Я отправился в соседнюю комнату и уселся возле маленького радиоприемника.

Я слышал, как они здоровались, как обменялись несколькими вежливыми, ничего не значащими фразами. По голосу я понял, что судья стар. Тапурукуара принялся задавать вопросы — он спрашивал, пробовал ли уже мистер Этвуд знаменитое portico — кукурузное тесто, и tortillas i barbacos — испеченную в земле свинину, пил ли comiteco — водку из агавы, и не приходилось ли ему когда-нибудь принимать участие в любимой игре доминиканцев siete у medio[7], которая не менее эмоциональна, чем покер: игроки подчас проигрывают одежду, оружие, целые ранчо, жен и дочерей…

Я слышал вежливые ответы Этвуда: он изо всех сил старался продемонстрировать интерес к местным блюдам и обычаям. Наконец, не выдержав, он прервал эту комедию:

— Господин судья, вы принесли ответ на запрос посольства относительно гибели гражданина США летчика Джеральда Лестера Мерфи?

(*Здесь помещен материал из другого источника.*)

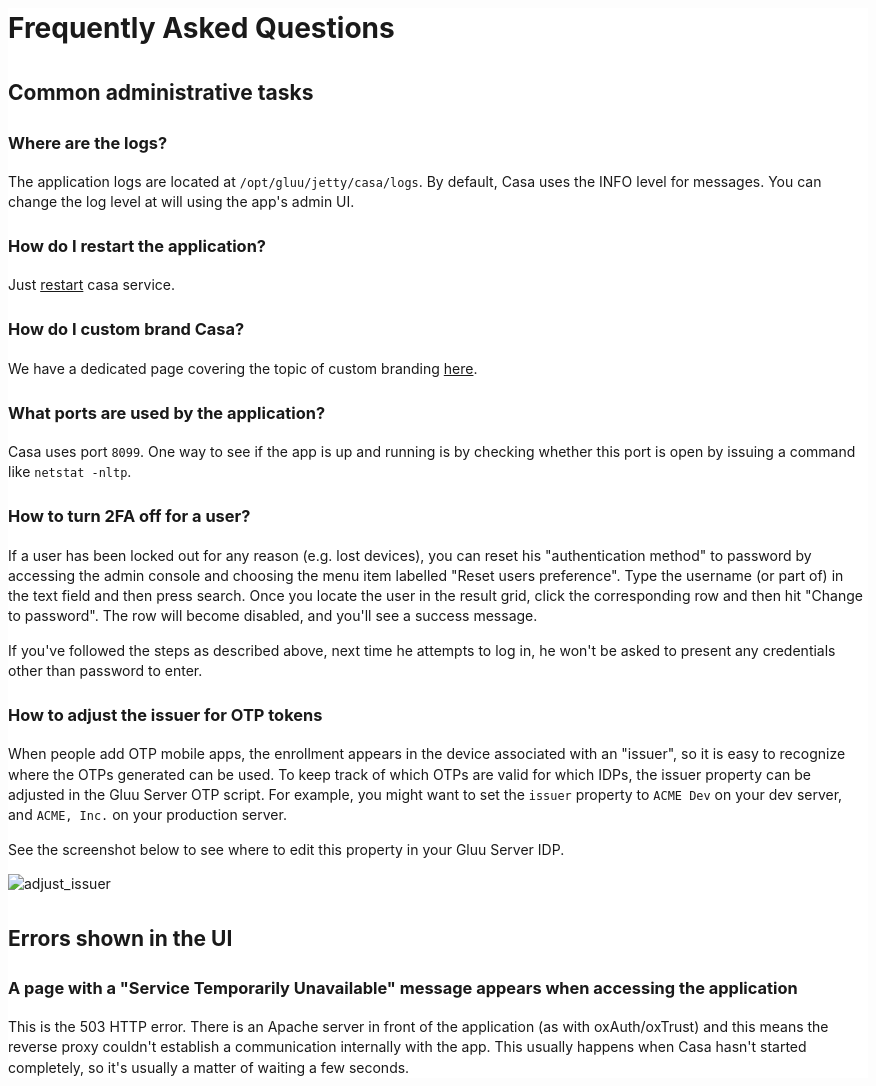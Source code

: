# Frequently Asked Questions



## Common administrative tasks

### Where are the logs?

The application logs are located at `/opt/gluu/jetty/casa/logs`. By default, Casa uses the INFO level for messages. You can change the log level at will using the app's admin UI.




### How do I restart the application?

Just [restart](https://gluu.org/docs/ce/4.3/operation/services/#restart) casa service.

### How do I custom brand Casa?

We have a dedicated page covering the topic of custom branding [here](./custom-branding.md).

### What ports are used by the application?

Casa uses port `8099`. One way to see if the app is up and running is by checking whether this port is open by issuing a command like `netstat -nltp`.

### How to turn 2FA off for a user?

If a user has been locked out for any reason (e.g. lost devices), you can reset his "authentication method" to password by accessing the admin console and choosing the menu item labelled "Reset users preference". Type the username (or part of) in the text field and then press search. Once you locate the user in the result grid, click the corresponding row and then hit "Change to password". The row will become disabled, and you'll see a success message.

If you've followed the steps as described above, next time he attempts to log in, he won't be asked to present any credentials other than password to enter.

### How to adjust the issuer for OTP tokens

When people add OTP mobile apps, the enrollment appears in the device associated with an "issuer", so it is easy to recognize where the OTPs generated can be used. To keep track of which OTPs are valid for which IDPs, the issuer property can be adjusted in the Gluu Server OTP script. For example, you might want to set the `issuer` property to `ACME Dev` on your dev server, and `ACME, Inc.` on your production server. 

See the screenshot below to see where to edit this property in your Gluu Server IDP. 

![adjust_issuer](https://user-images.githubusercontent.com/5271048/46755827-abd23280-cc8b-11e8-851b-8ffb09b835ae.png)

## Errors shown in the UI

### A page with a "Service Temporarily Unavailable" message appears when accessing the application
This is the 503 HTTP error. There is an Apache server in front of the application (as with oxAuth/oxTrust) and this means the reverse proxy couldn't establish a communication internally with the app. This usually happens when Casa hasn't started completely, so it's usually a matter of waiting a few seconds.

— Неужели вы приехали к нам специально для выяснения этого незначительного происшествия, не оказывающего ни малейшего влияния на отношения, связывающие правительство Доминиканской Республики с Вашингтоном? — воскликнул Тапурукуара. — Неужели Конгресс могущественного государства создал специальную комиссию во главе с таким выдающимся деятелем, как вы, мистер Этвуд, только для того, чтобы разыскать одну-единственную мелкую сошку, не заслуживающую внимания правительства США?

— Жизнь каждого гражданина США столь же заслуживает внимания правительства, как и важнейшие внутренние и международные проблемы, — сказал Этвуд, — Конгресс ждет от полиции и следственных органов Доминиканской Республики ответа, который разъяснит причины смерти нашего гражданина.

— Ну, дать такой ответ властям Республики не составит ни малейшего труда. Наша четко действующая полиция привлекла самых способных людей для выяснения этого пустякового дела, которое внесло немало осложнений в наши официальные отношения, и так, впрочем, не блестящие последнее время.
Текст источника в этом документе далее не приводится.